Cientistas descobrem arco de ilhas antigo no centro da Ásia

Pesquisadores encontraram nas montanhas Tien Shan um complexo específico de rochas que se formou no Oceano Cambriano há cerca de 500 milhões de anos

A bucólica paisagem acima ocorre numa das áreas do arco insular descoberto pelos pesquisadores nas montanhas Tien Shan. Crédito: SPbU

O esforço de décadas de cientistas da Universidade de São Petersburgo (Rússia) no estudo da geologia da Ásia Central, muitas vezes em colaboração com cientistas de outras partes do mundo, tem rendido muitas descobertas relevantes. Um bom número delas se refere às peculiaridades de Tien Shan. Esse grande sistema de cordilheiras se espalha pela região fronteiriça entre Cazaquistão, Quirguistão e Xinjiang (China ocidental). O objetivo desses estudos é decifrar as estruturas do Cinturão Orogênico da Ásia Central, um dos maiores sistemas montanhosos antigos da Terra.

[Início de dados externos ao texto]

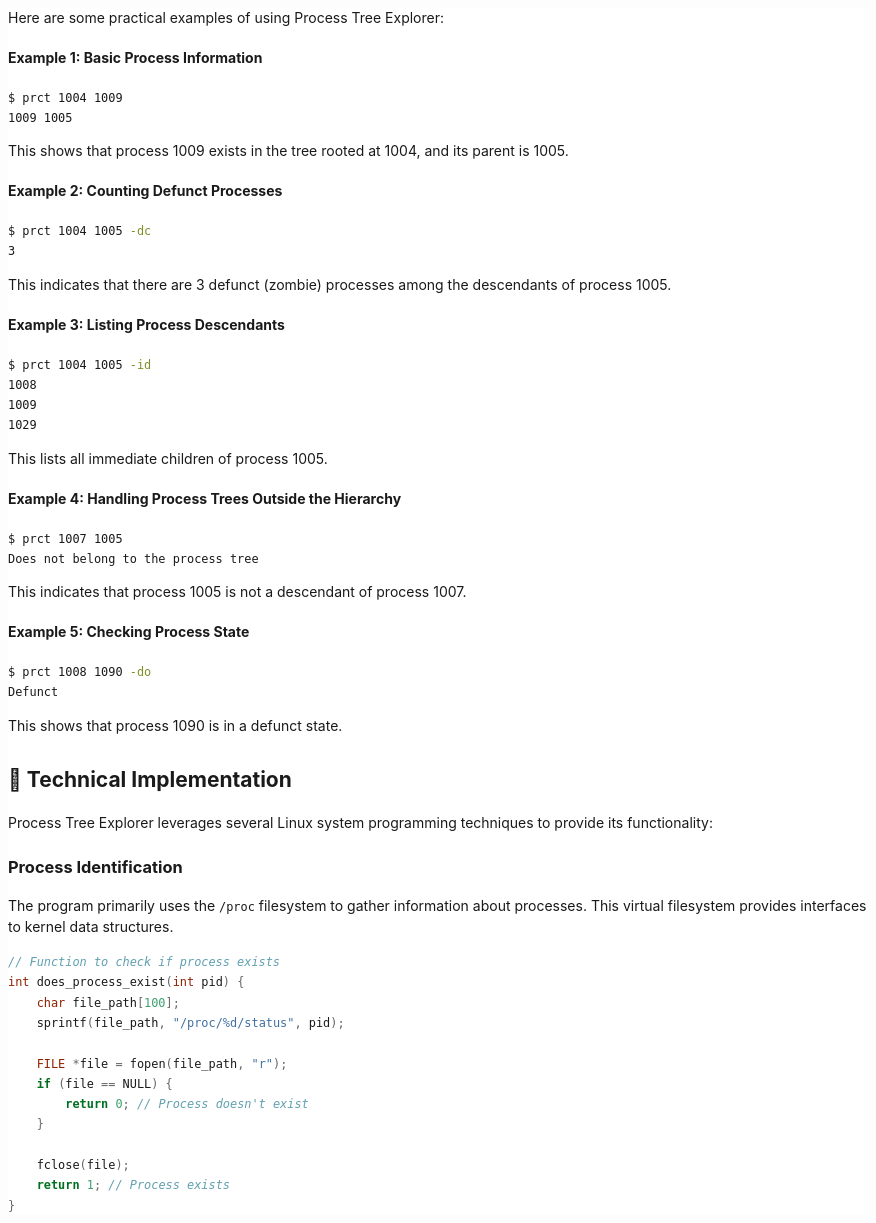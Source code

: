 Here are some practical examples of using Process Tree Explorer:

#### Example 1: Basic Process Information

```bash
$ prct 1004 1009
1009 1005
```
This shows that process 1009 exists in the tree rooted at 1004, and its parent is 1005.

#### Example 2: Counting Defunct Processes

```bash
$ prct 1004 1005 -dc
3
```
This indicates that there are 3 defunct (zombie) processes among the descendants of process 1005.

#### Example 3: Listing Process Descendants

```bash
$ prct 1004 1005 -id
1008
1009
1029
```
This lists all immediate children of process 1005.

#### Example 4: Handling Process Trees Outside the Hierarchy

```bash
$ prct 1007 1005
Does not belong to the process tree
```
This indicates that process 1005 is not a descendant of process 1007.

#### Example 5: Checking Process State

```bash
$ prct 1008 1090 -do
Defunct
```
This shows that process 1090 is in a defunct state.

## 🔬 Technical Implementation

Process Tree Explorer leverages several Linux system programming techniques to provide its functionality:

### Process Identification

The program primarily uses the `/proc` filesystem to gather information about processes. This virtual filesystem provides interfaces to kernel data structures.

```c
// Function to check if process exists
int does_process_exist(int pid) {
    char file_path[100];
    sprintf(file_path, "/proc/%d/status", pid);
    
    FILE *file = fopen(file_path, "r");
    if (file == NULL) {
        return 0; // Process doesn't exist
    }
    
    fclose(file);
    return 1; // Process exists
}
```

Uma das recentes novidades da equipe internacional nesse sentido é a descoberta de um agrupamento rochoso específico, característico dos arcos de ilhas oceânicas modernas. As rochas desse complexo, encontradas nas montanhas Songkultau, no Quirguistão, foram formadas no Oceano Cambriano há cerca de 500 milhões de anos. Isso é confirmado pela descoberta de adakitas. Essas rochas foram descritas pela primeira vez na Ilha Adak, que faz parte do arco das Ilhas Aleutas, no Oceano Pacífico Norte.

O estudo foi apresentado em artigo publicado na revista “Geoscience Frontiers”.

Importância das adakitas

“Estudar as condições de formação de rochas antigas é necessário não apenas para um melhor entendimento da história geológica da região. É importante conhecer isso para fins mais práticos, especialmente considerando-se que grandes depósitos de minério são frequentemente associados a adakitas. Um exemplo disso são os famosos depósitos de cobre e ouro no Chile”, disse Dmitry Konopelko, professor associado na Universidade de São Petersburgo e chefe da equipe de pesquisa.

A composição única dos granitos de Songkultau chamou a atenção dos cientistas durante o trabalho de mapeamento regional realizado em 2007. Segundo o professor Reimar Seltmann, chefe do Centro de Estudos Minerais da Rússia e da Eurásia Central (Cercams) no Museu de História Natural de Londres, isso motivou pesquisas adicionais. Elas levaram à descoberta de fragmentos até então desconhecidos do complexo do arco insular.

Os professores Johan De Grave, da Universidade de Ghent (Bélgica), e Stijn Glorie, da Universidade de Adelaide (Austrália), estiveram envolvidos no trabalho de campo nas montanhas Tien Shan. Medições analíticas e processamento de dados de campo foram realizados por Inna Safonova, pesquisadora associada da Universidade do Estado de Novosibirsk (Rússia), e Alla Dolgopolova, do Museu de História Natural de Londres.